概説
意識のスペクトラム / 意識のスペクトル(Spectrum of Consciousness) は、
ケン・ウィルバーが、個人的な思想の混乱に終止符を打ち、西洋心理学と東洋神秘思想を統合し、意識の全体像を階層モデルで捉える包括的な理論である。後にウィルバーは、意識は電磁波のスペクトルに喩えたことを一種のカテゴリー・エラーと気付くが、意識のスペクトラムは、電磁波のスペクトルと同じように、ある一貫した連続性をもって展開する。その中で、意識は多次元的で多くのレベルから成っているといい、心理学、心理療法、宗教の主だった学派や宗派はそれぞれ異なったレベルに力点を置いているため、それらは互いに対立するものではなく相補的であると主張している。

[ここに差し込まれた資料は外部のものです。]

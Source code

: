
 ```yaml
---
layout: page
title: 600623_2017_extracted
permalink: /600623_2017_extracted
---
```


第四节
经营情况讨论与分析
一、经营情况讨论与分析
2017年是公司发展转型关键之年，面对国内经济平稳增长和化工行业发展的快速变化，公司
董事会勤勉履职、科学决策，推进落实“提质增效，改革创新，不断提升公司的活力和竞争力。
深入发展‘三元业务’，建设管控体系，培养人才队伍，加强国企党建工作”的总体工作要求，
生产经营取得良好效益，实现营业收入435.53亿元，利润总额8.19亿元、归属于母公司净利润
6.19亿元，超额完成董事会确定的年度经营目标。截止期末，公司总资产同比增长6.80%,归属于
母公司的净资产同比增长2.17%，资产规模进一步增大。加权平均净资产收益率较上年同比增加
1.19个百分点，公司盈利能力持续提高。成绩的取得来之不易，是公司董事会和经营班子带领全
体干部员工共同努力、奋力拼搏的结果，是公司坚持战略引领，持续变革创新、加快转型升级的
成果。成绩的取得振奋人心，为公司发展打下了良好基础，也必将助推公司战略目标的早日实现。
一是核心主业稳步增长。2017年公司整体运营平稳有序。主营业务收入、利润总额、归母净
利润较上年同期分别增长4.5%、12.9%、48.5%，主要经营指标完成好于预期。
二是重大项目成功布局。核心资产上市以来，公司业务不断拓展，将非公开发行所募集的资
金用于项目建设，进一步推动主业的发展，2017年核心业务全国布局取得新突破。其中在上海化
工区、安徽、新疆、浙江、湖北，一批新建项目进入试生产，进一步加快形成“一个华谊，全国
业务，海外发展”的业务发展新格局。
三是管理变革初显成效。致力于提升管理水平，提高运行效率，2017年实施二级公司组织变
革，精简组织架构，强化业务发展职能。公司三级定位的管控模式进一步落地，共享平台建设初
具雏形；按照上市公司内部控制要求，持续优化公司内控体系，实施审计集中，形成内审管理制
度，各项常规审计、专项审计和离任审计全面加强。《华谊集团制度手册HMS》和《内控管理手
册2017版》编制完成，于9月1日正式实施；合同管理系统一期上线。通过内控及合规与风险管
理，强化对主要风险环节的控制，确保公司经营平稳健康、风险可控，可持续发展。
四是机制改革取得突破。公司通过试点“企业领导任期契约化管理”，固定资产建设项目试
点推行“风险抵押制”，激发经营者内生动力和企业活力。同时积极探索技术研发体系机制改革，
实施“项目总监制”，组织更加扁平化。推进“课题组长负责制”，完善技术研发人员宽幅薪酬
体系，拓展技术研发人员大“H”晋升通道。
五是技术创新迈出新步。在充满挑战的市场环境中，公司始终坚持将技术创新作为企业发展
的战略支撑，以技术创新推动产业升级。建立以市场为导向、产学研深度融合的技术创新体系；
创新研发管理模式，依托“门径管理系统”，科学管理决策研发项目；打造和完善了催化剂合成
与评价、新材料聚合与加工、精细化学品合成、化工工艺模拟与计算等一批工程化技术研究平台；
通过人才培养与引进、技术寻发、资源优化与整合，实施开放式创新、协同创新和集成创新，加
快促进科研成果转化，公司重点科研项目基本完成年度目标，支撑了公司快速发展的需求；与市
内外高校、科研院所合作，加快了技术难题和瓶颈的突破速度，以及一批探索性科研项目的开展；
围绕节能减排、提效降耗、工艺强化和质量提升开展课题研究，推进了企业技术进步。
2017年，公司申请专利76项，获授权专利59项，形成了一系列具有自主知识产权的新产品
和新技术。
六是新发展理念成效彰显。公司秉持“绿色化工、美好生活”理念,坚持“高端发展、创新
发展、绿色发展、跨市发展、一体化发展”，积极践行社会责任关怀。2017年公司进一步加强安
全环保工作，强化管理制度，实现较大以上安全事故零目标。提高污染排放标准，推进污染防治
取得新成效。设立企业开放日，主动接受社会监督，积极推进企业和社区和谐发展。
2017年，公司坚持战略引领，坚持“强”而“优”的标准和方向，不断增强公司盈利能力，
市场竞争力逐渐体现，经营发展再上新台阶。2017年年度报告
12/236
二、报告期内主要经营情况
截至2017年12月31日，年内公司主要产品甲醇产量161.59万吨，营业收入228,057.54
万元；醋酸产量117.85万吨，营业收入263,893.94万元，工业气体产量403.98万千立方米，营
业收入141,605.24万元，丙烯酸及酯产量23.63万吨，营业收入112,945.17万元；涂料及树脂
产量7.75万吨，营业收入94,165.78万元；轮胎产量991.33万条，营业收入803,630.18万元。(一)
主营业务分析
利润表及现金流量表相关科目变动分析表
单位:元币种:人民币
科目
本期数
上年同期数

なお、トランスパーソナルの考え方はオルダス・ハクスリーの
『永遠の哲学』や
ヒューストン・スミスの宗教哲学などにも現れているが、心(宇宙)のレベルといった究極のレベルと超個(トランスパーソナル)の帯域といったトランスパーソナルなレベルの区別関係を明らかにしたところにウィルバーの優れた点はあると言われる。実際、ウィルバーは、以下に示した意識のスペクトラムの段階において、超個(トランスパーソナル)の帯域では自己は拡張しているといえども依然として世界から本質的に分離したものとして体験されるという事を強調している。
意識のスペクトルの段階
ウィルバーは、意識の全体像を影(仮面)のレベル、自我のレベル、生物社会的帯域、実存のレベル、超個のレベル、心(宇宙)のレベルなどといったレベルと帯域から成っていると捉えている。数多くの意識の探究者が、それぞれのレベルを僅かに異なった視点から研究している事に気づけば、その総合の性格ははっきりっしてくるといい、ウィルバーは彼らの下した結論を吟味し協働させている。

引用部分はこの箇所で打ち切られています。